Plain-text document sources:
+---+

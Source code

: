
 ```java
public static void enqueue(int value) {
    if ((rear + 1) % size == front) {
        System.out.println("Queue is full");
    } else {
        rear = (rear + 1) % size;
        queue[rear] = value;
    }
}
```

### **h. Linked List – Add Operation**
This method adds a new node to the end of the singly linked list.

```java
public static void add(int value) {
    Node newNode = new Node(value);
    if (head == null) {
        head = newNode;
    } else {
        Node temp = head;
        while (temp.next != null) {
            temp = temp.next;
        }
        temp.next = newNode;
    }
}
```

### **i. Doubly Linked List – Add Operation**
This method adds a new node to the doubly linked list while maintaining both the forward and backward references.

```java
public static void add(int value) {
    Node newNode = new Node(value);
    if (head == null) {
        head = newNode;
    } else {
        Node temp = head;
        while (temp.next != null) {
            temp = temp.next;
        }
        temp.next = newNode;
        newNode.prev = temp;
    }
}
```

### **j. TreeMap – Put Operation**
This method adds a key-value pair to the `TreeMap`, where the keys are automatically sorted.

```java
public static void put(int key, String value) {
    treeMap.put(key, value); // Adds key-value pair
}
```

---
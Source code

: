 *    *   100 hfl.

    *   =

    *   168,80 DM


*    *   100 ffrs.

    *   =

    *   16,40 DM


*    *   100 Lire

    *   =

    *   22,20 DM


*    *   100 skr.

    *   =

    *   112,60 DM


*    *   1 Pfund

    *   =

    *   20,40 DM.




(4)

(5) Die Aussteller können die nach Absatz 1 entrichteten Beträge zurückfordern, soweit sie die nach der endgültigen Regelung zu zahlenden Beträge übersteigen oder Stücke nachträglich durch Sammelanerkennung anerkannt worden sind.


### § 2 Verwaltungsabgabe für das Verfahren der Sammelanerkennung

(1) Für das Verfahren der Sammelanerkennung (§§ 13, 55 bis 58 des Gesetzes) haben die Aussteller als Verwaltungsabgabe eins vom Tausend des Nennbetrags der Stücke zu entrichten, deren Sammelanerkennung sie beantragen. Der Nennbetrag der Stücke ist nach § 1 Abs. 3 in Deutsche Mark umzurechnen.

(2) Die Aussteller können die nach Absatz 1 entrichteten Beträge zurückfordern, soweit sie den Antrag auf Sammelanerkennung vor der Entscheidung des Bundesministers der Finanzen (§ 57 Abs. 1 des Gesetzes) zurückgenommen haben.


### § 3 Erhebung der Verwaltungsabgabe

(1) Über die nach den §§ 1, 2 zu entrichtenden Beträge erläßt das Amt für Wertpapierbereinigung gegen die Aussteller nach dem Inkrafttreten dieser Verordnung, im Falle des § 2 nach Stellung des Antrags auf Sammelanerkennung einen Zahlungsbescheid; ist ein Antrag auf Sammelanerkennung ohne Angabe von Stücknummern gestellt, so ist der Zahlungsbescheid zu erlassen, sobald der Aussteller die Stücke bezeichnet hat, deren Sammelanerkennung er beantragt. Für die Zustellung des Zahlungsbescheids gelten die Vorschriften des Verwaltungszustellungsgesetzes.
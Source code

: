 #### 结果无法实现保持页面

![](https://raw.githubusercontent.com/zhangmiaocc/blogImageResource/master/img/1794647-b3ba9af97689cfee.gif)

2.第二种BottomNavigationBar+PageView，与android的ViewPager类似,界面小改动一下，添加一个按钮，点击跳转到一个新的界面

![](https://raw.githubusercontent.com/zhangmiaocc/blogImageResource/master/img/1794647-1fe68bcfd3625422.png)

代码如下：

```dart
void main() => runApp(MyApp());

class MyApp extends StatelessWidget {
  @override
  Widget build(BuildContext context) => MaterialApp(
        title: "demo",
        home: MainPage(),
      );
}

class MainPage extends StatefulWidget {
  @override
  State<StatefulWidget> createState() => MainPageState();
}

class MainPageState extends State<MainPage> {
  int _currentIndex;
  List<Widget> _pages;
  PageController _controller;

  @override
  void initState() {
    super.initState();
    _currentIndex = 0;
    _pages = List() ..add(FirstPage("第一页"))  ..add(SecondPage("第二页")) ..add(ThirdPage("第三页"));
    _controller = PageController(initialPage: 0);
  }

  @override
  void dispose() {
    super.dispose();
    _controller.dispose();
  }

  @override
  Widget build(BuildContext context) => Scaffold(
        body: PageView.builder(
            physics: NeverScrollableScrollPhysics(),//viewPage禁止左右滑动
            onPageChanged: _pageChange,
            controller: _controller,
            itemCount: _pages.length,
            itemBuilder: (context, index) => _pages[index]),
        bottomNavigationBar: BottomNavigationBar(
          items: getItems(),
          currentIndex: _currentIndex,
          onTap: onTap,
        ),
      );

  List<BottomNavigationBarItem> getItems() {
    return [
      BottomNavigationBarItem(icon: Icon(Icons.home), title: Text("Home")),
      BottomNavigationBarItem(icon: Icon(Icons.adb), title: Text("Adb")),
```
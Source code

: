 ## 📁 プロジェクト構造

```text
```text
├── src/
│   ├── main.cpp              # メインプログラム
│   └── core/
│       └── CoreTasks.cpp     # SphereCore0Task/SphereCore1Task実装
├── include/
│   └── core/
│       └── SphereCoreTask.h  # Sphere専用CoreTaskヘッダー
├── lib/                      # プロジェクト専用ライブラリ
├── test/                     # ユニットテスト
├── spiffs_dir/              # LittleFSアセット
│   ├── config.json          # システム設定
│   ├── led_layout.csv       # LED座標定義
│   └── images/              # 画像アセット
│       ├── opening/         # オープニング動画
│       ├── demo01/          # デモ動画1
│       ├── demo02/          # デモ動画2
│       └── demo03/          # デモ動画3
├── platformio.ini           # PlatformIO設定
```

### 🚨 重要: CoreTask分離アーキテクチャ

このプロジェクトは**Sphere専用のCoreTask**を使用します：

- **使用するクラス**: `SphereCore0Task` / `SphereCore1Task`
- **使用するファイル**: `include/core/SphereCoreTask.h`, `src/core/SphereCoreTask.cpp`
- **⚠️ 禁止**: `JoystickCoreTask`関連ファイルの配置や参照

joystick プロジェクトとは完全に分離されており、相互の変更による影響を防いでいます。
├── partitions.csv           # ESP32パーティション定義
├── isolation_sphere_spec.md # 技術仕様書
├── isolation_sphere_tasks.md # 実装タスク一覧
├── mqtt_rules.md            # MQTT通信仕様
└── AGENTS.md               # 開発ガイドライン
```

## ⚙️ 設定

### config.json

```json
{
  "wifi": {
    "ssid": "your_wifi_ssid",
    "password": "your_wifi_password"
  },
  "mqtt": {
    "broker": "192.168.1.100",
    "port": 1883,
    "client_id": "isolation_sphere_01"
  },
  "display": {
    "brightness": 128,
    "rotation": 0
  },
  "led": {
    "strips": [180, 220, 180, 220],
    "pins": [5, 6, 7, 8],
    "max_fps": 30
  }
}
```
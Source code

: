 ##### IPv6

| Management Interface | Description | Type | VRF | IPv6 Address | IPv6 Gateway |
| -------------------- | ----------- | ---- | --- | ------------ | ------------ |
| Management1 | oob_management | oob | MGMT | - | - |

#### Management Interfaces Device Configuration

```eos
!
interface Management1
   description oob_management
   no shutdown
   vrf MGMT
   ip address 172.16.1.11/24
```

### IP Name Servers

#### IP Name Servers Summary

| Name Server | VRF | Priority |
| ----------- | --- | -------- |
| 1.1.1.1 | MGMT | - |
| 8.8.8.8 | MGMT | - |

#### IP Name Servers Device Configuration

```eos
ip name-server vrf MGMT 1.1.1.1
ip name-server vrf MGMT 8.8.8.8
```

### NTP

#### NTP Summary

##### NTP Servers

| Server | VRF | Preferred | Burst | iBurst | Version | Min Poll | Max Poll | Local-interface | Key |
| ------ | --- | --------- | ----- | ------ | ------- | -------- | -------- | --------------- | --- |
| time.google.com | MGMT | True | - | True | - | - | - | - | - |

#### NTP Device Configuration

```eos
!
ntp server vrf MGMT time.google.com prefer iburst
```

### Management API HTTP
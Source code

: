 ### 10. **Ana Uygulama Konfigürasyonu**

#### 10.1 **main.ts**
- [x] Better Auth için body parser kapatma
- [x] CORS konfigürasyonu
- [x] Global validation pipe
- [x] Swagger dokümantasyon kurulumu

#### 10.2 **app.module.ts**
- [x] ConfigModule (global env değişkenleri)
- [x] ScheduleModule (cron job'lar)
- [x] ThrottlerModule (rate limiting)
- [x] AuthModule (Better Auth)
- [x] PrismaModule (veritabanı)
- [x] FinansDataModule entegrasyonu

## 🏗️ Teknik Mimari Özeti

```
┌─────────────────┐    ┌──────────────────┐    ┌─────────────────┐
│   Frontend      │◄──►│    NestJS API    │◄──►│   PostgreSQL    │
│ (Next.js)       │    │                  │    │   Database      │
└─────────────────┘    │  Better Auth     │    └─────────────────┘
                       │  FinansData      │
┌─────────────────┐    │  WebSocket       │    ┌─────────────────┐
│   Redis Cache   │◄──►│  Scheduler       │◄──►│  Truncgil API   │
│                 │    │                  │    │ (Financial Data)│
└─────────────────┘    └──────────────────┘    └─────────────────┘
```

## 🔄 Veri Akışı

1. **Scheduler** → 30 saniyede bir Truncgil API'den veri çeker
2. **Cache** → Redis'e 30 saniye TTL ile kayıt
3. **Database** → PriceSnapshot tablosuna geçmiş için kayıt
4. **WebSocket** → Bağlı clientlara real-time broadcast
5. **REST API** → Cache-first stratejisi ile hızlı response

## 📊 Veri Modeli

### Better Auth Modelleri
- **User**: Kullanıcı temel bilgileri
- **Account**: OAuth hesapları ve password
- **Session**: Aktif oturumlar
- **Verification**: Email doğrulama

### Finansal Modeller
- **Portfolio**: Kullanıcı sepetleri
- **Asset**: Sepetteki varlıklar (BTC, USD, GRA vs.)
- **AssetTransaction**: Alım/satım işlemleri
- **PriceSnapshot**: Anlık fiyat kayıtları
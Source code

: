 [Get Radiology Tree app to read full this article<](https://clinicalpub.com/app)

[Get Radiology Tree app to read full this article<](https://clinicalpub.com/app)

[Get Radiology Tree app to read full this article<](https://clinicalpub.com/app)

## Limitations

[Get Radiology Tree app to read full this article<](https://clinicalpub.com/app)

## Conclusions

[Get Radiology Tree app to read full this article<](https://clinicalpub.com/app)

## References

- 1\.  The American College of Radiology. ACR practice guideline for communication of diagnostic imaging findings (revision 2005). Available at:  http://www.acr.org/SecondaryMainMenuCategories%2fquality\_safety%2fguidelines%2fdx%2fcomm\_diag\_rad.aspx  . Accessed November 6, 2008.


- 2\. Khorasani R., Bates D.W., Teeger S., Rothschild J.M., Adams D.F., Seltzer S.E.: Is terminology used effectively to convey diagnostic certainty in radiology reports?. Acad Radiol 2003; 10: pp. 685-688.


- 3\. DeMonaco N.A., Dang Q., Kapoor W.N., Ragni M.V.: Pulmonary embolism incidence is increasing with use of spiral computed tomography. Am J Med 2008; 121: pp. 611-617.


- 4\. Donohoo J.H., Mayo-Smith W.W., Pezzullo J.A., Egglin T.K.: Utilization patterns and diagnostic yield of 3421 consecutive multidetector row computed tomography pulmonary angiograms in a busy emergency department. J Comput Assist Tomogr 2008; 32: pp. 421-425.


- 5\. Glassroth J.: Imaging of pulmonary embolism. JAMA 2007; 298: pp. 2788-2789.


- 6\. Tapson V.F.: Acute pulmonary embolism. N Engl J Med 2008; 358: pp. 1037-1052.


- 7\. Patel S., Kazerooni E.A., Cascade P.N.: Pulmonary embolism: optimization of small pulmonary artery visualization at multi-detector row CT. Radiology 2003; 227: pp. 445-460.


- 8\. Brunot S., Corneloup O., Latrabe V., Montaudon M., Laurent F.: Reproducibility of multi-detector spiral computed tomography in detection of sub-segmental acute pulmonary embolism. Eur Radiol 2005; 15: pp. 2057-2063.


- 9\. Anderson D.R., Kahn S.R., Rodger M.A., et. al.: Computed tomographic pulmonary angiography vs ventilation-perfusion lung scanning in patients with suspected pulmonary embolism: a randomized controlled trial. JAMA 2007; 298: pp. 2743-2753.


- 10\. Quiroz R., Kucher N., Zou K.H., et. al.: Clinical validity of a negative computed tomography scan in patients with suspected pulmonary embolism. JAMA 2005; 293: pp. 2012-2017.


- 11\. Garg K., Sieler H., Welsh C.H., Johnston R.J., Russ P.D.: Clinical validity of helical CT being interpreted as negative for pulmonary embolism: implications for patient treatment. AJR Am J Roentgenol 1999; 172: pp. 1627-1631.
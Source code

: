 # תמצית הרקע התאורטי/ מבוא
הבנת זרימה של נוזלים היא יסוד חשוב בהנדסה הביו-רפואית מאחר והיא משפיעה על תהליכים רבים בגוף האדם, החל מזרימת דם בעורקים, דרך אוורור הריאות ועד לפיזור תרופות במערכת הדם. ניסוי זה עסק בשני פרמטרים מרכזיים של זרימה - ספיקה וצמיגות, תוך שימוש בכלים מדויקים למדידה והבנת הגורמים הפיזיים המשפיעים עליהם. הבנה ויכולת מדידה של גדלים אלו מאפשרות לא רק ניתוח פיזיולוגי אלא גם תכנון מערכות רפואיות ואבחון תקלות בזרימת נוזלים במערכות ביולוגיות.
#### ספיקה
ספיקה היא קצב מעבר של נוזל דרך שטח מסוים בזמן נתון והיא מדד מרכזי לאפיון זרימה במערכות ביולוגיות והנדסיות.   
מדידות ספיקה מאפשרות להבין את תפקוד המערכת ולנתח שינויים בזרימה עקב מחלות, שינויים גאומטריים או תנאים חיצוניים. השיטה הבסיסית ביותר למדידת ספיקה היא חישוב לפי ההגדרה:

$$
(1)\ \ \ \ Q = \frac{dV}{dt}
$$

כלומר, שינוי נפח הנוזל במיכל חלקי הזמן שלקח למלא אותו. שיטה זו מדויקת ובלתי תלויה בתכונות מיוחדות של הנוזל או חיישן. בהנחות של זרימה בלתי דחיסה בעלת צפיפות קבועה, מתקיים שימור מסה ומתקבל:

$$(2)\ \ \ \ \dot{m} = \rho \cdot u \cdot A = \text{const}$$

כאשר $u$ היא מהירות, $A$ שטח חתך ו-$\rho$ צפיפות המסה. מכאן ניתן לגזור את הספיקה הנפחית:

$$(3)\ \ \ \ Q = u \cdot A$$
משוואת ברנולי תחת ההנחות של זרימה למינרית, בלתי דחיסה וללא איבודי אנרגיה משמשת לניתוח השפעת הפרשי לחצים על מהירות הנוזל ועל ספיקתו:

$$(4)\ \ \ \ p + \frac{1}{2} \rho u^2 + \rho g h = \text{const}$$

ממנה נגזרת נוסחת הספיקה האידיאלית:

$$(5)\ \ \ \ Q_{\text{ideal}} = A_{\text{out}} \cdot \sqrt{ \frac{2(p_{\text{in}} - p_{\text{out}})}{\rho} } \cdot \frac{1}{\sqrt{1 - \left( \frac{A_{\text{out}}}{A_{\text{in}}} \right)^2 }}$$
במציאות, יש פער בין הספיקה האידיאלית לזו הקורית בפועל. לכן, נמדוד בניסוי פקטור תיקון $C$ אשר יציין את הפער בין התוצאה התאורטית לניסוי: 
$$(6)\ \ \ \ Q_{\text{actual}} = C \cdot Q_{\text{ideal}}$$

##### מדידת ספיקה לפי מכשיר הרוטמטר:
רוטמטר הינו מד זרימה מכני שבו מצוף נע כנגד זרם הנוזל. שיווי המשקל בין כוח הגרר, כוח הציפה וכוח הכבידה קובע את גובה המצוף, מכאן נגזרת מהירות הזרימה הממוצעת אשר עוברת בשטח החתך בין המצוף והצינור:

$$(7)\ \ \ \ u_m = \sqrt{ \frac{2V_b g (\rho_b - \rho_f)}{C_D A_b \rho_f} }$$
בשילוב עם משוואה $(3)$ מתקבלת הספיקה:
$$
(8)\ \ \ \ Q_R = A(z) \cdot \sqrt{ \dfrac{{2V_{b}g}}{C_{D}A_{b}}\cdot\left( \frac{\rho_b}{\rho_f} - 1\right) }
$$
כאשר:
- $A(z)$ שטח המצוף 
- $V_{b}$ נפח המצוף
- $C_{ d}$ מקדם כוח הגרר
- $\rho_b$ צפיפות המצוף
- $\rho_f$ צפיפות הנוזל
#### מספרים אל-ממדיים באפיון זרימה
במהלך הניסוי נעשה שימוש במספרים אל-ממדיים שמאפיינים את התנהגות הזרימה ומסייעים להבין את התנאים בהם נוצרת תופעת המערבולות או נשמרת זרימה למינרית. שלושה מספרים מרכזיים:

+---+

## Task instructions
Each line in the records above with "public" must be returned.

## Response
public static void enqueue(int value) {
public static void add(int value) {
public static void add(int value) {
public static void put(int key, String value) {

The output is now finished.